Task prompt -> Lines of the listing that contain "Website" need to be copied.

****

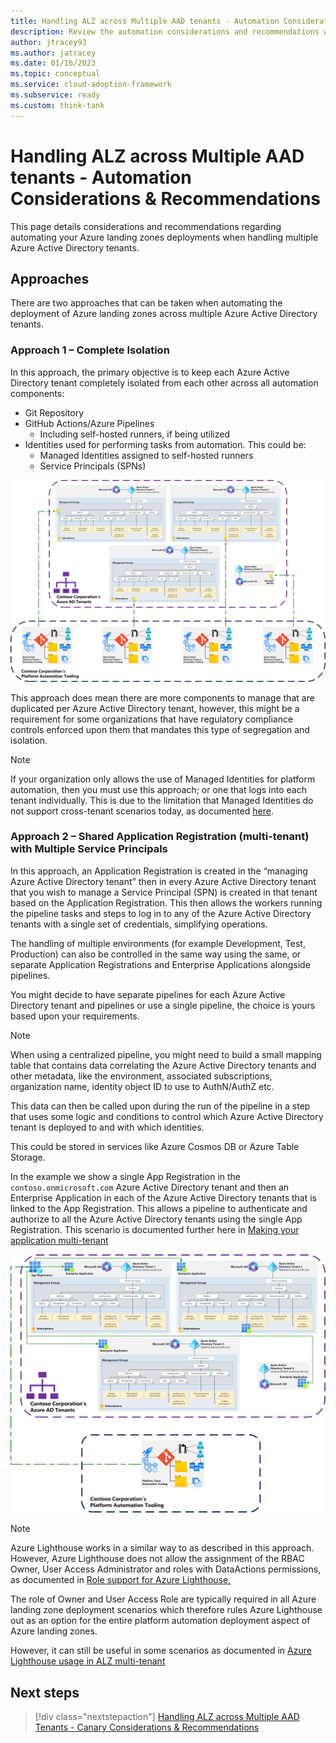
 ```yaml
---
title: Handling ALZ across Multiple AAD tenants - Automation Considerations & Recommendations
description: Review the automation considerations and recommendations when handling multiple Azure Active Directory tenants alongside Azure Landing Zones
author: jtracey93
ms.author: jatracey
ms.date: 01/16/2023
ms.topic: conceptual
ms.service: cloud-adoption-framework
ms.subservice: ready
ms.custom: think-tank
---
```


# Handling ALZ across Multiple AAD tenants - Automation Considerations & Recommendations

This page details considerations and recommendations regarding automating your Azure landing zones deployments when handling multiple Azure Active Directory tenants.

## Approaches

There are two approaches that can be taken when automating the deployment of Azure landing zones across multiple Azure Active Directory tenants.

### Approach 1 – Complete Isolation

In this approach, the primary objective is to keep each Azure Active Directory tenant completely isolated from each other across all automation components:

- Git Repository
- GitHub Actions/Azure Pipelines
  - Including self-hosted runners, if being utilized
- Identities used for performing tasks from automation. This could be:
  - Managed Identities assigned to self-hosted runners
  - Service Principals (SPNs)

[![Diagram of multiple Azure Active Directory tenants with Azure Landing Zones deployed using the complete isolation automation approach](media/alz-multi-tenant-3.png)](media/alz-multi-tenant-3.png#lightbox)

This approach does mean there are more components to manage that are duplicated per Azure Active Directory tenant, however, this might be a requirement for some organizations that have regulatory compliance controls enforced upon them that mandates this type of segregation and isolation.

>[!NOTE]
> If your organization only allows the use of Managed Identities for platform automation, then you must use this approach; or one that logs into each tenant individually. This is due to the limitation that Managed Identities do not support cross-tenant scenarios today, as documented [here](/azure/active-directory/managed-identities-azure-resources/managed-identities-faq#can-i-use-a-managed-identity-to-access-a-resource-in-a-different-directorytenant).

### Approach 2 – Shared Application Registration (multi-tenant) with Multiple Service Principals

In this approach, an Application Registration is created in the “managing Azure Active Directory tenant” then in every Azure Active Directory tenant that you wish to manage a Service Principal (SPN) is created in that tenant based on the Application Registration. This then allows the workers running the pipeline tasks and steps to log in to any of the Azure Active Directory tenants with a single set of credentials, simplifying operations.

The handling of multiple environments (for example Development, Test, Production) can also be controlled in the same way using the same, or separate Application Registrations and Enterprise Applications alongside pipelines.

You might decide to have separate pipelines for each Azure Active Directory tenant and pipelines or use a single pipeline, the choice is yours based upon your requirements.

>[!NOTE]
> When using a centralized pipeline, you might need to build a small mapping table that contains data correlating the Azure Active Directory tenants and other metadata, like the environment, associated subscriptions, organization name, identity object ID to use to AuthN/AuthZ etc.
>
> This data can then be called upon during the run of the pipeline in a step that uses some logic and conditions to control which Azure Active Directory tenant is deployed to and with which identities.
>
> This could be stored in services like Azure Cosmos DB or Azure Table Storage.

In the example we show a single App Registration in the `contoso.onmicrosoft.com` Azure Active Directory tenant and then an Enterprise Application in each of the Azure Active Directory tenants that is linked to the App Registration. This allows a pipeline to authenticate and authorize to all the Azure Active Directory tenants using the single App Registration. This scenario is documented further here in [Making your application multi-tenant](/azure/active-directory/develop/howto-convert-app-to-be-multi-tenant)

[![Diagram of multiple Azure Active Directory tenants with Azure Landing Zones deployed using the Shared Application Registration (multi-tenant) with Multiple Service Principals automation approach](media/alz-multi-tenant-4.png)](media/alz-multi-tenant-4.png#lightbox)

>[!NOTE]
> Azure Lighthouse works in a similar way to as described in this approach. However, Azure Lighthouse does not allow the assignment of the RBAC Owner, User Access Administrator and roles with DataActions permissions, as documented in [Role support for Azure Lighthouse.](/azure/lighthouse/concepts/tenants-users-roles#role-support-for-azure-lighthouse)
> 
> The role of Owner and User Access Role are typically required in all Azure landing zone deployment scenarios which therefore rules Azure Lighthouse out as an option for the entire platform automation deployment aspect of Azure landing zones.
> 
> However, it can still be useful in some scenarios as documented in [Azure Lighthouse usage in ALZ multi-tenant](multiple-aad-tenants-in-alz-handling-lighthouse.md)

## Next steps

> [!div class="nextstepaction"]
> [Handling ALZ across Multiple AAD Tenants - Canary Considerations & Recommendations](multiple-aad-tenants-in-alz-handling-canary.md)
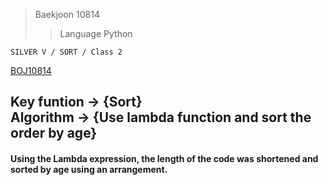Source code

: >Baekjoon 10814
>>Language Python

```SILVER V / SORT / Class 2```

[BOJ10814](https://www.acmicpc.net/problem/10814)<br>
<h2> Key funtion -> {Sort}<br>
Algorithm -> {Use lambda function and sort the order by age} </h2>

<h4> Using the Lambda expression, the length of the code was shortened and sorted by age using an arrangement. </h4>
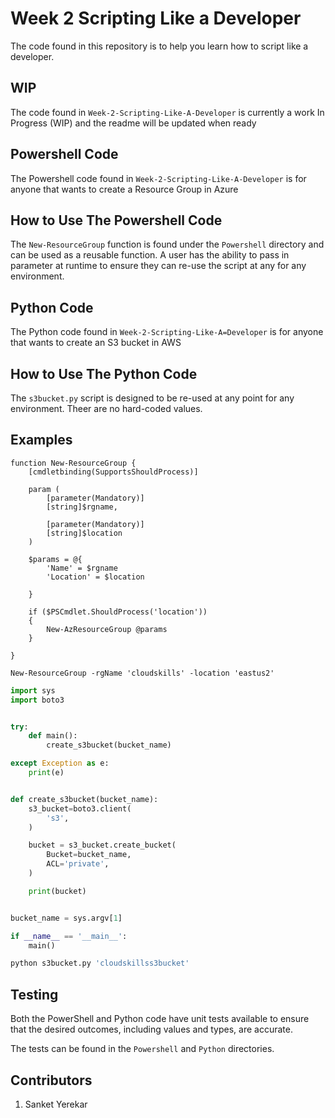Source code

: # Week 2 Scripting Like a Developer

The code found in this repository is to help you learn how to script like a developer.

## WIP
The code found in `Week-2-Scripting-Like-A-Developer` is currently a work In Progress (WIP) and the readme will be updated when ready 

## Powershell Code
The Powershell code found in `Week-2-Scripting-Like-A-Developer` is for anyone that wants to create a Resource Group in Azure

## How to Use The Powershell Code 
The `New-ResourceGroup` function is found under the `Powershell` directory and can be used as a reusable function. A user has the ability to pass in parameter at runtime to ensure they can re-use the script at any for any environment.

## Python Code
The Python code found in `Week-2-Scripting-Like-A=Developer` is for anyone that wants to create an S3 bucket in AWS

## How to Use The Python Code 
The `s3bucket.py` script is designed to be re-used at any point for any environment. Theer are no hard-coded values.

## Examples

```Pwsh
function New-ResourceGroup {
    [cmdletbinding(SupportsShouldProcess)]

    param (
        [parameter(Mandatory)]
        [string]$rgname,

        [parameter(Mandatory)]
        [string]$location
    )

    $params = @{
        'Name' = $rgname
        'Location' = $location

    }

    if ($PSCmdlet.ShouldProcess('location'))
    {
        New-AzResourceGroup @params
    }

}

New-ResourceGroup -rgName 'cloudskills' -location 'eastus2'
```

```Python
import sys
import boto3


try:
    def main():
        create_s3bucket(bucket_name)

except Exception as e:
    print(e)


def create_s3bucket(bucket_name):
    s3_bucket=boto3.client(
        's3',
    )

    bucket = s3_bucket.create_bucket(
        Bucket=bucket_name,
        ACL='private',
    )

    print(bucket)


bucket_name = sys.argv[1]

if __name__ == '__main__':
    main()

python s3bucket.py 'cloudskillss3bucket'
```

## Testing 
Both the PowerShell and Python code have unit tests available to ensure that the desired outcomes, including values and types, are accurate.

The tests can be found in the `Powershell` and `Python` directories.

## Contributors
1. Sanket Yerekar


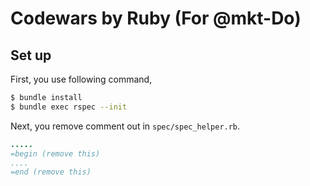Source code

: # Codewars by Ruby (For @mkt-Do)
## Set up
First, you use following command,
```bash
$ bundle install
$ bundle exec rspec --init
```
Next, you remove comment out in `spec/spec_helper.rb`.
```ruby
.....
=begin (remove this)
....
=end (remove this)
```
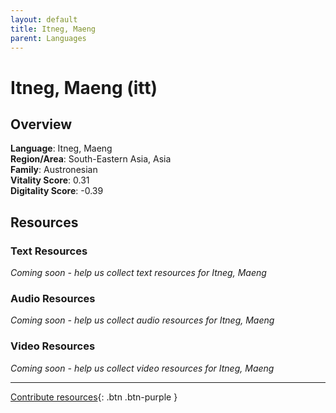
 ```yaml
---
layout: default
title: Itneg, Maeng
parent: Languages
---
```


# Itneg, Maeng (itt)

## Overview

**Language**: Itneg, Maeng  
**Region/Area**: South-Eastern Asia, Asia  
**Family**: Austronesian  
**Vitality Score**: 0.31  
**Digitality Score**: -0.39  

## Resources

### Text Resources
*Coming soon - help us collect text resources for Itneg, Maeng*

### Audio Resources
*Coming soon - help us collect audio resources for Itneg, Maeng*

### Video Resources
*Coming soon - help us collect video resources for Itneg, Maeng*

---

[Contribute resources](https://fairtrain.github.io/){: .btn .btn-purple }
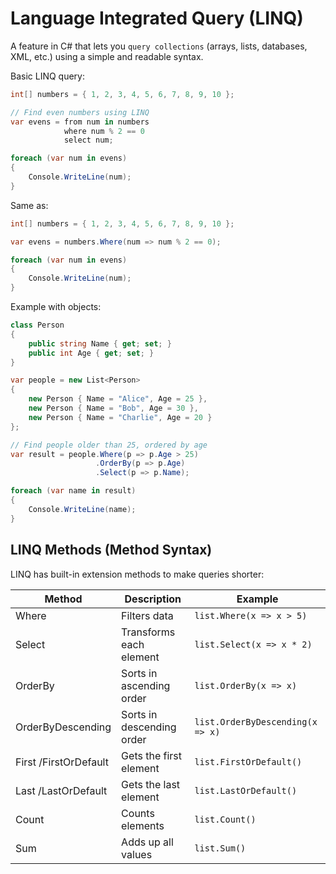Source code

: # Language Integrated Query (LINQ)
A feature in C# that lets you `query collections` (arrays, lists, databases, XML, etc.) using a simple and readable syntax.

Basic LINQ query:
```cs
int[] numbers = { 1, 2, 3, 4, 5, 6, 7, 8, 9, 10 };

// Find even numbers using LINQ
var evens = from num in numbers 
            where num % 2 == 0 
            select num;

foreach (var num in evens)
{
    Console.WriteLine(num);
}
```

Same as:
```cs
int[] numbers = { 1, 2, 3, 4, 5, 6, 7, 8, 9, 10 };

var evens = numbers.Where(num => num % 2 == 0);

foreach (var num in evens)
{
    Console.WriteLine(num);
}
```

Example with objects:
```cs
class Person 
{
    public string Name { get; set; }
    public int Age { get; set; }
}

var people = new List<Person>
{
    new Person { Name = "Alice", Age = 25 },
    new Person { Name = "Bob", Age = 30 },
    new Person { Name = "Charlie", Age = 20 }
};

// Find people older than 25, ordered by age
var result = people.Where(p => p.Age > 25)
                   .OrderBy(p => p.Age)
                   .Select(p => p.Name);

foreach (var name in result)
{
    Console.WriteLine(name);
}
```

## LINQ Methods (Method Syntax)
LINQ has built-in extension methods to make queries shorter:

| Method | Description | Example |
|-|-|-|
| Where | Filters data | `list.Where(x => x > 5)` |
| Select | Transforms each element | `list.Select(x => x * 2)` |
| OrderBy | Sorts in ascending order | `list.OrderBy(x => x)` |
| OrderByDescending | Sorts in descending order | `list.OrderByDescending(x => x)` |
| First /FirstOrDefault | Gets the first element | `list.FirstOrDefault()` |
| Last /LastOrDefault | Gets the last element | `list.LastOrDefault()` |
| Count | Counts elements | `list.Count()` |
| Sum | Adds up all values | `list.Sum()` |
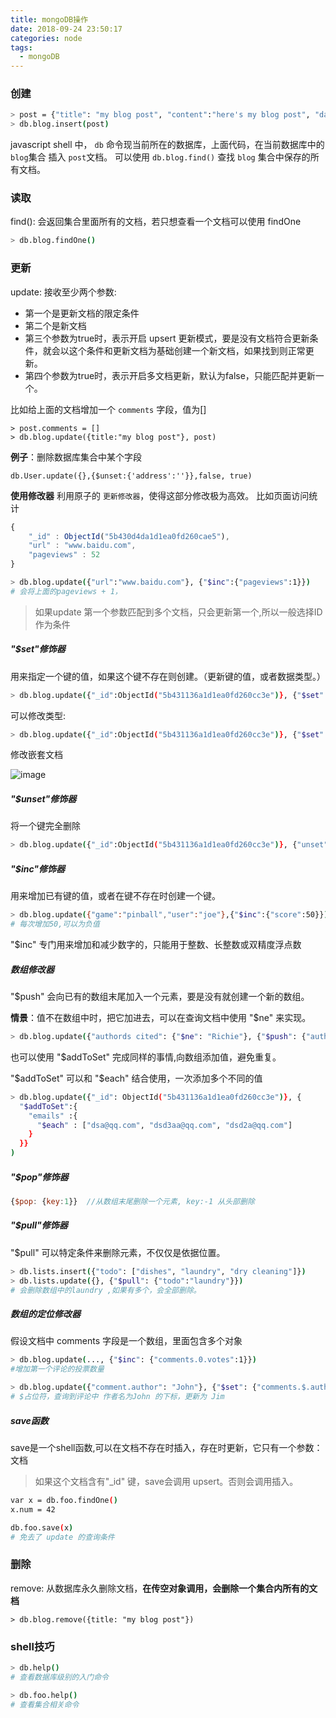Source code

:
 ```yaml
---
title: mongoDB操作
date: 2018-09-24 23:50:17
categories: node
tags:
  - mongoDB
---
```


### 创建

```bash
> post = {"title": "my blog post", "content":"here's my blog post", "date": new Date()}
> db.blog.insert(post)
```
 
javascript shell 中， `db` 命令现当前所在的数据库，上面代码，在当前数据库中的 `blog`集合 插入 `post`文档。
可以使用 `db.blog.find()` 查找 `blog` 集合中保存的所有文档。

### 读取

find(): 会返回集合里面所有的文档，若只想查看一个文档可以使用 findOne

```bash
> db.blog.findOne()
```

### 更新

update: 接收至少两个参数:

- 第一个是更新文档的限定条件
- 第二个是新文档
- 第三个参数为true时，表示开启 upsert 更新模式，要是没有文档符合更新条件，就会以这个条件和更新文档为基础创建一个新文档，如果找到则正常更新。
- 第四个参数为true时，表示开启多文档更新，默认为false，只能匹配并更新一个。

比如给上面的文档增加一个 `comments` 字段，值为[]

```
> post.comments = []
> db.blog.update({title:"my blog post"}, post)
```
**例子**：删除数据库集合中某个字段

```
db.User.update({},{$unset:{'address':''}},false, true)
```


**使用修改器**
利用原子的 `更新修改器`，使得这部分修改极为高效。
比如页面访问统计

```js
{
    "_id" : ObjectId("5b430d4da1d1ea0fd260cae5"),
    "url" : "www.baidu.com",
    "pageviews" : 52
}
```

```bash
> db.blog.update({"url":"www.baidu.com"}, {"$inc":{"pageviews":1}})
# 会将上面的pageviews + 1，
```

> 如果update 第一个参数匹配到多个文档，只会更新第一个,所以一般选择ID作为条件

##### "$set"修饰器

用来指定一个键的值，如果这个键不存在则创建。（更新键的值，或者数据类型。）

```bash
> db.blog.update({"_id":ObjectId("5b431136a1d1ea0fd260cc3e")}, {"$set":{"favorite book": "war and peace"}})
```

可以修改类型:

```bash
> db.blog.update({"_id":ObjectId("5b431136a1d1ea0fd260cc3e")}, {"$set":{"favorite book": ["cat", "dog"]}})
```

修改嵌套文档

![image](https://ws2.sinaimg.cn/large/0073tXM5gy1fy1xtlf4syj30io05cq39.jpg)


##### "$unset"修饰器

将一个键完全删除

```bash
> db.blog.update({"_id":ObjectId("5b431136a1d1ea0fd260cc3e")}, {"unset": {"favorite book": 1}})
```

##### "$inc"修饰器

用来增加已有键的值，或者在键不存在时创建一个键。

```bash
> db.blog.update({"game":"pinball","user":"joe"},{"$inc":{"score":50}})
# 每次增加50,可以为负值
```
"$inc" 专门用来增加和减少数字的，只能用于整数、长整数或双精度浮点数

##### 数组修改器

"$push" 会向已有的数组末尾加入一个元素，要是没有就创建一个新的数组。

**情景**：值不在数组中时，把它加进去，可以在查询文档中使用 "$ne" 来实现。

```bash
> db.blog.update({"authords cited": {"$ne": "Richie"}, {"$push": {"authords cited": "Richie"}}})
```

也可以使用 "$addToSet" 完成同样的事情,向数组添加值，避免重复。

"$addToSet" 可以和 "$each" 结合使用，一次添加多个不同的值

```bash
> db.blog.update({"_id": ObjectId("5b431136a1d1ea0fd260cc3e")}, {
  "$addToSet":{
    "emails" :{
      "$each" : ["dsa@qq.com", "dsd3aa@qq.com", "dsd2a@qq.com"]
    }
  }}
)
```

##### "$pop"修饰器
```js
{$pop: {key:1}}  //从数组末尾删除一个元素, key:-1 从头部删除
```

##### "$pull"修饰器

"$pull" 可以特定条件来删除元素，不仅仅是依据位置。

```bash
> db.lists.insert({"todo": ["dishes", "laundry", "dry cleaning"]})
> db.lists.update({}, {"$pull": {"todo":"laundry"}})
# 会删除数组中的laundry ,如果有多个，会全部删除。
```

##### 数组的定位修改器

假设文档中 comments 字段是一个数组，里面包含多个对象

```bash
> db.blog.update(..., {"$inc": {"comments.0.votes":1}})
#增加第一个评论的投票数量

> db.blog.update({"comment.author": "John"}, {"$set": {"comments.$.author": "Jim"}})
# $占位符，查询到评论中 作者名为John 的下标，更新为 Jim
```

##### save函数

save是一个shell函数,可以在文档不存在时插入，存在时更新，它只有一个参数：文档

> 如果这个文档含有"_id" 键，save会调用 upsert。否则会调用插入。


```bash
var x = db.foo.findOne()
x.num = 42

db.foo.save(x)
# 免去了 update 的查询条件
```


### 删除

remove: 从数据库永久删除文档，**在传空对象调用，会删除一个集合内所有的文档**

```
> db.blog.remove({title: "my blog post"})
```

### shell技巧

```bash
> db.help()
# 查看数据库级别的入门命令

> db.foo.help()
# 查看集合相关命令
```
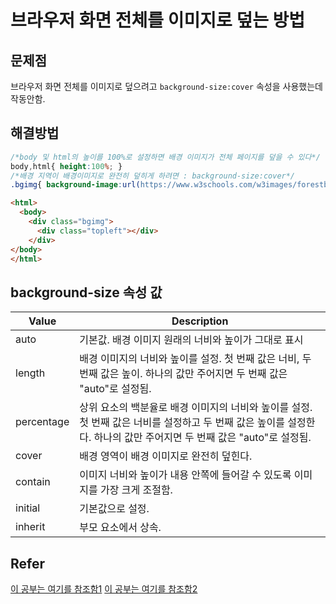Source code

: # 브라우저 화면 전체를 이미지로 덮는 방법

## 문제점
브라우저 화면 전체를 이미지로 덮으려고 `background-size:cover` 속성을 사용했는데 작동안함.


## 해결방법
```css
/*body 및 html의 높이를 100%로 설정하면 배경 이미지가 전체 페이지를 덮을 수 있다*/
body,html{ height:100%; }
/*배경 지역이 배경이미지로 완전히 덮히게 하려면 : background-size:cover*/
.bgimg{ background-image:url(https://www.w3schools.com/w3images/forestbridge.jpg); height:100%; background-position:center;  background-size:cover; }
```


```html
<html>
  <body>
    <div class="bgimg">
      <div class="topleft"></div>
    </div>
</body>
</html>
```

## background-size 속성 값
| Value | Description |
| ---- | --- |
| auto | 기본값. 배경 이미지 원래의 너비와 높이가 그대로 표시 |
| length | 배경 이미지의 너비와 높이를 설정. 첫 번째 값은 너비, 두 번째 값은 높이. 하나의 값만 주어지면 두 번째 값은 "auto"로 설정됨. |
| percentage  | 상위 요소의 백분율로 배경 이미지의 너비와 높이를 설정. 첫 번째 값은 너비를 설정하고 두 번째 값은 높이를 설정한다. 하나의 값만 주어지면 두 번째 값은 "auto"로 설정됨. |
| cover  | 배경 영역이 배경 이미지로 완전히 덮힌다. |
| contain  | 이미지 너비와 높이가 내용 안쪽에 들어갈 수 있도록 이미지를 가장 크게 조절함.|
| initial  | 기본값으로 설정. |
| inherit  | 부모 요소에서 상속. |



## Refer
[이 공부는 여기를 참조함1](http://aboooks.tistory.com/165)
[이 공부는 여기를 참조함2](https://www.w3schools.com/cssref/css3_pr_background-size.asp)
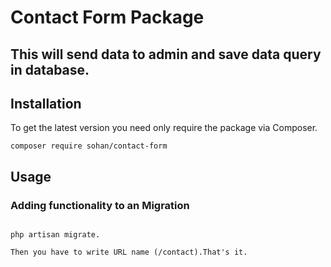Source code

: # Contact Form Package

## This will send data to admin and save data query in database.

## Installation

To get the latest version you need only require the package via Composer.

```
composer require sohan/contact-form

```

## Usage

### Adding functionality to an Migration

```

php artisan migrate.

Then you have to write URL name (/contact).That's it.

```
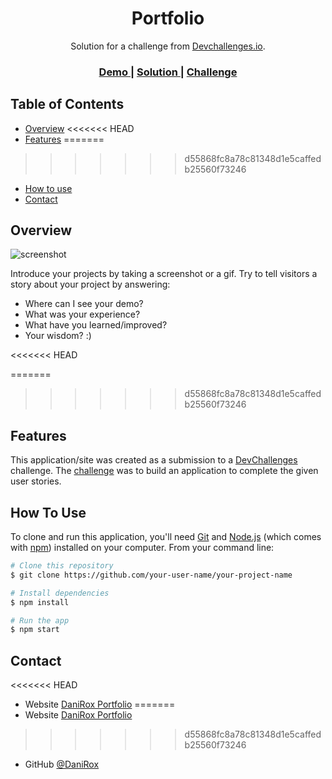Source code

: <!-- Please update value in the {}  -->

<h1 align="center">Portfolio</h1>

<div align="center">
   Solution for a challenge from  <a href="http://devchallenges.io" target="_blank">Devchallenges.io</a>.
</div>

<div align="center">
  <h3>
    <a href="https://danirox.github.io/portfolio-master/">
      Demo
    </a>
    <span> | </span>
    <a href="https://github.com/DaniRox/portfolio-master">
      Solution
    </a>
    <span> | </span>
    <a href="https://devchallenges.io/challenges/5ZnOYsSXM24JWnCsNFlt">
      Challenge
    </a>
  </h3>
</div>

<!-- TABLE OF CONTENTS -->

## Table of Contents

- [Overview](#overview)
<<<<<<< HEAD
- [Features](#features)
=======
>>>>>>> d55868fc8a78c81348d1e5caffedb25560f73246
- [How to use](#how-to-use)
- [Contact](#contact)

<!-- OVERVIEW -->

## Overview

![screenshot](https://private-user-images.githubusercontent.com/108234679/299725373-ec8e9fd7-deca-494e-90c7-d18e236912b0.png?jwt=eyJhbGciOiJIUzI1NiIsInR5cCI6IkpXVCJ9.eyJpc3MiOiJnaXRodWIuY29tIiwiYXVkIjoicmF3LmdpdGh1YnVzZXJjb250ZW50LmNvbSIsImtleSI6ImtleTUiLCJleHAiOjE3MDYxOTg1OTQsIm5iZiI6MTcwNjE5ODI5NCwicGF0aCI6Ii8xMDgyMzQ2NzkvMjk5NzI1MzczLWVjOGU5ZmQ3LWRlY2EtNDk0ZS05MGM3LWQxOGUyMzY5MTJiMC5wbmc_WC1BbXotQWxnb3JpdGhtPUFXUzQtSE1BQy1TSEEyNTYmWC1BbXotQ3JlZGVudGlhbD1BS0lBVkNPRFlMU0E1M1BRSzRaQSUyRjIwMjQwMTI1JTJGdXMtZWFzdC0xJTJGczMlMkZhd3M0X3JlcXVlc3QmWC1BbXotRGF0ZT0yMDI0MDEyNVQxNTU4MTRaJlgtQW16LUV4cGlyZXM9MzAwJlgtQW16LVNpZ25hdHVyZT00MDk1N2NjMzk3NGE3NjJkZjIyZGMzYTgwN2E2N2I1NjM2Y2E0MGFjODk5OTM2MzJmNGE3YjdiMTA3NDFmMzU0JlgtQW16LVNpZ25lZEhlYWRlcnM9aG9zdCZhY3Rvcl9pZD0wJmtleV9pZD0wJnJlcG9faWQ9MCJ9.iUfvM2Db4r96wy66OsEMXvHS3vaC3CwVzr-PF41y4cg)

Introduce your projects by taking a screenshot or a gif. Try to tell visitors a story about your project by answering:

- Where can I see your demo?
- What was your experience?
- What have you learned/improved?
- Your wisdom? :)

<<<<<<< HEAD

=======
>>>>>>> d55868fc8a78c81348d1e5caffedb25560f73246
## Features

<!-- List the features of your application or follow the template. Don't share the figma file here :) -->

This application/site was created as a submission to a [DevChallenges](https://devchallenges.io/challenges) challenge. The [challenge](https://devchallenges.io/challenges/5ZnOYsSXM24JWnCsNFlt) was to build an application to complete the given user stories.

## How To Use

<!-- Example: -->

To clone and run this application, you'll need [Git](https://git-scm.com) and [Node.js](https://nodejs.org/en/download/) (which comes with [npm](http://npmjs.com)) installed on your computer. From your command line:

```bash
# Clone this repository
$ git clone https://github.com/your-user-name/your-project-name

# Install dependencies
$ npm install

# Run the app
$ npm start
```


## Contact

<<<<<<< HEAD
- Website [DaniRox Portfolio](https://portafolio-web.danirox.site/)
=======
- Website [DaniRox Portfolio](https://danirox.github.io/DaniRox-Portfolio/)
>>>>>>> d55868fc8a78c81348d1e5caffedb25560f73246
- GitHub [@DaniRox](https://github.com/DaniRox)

****

Result for this exercise ->
- Website [DaniRox Portfolio](https://portafolio-web.danirox.site/)
- Website [DaniRox Portfolio](https://danirox.github.io/DaniRox-Portfolio/)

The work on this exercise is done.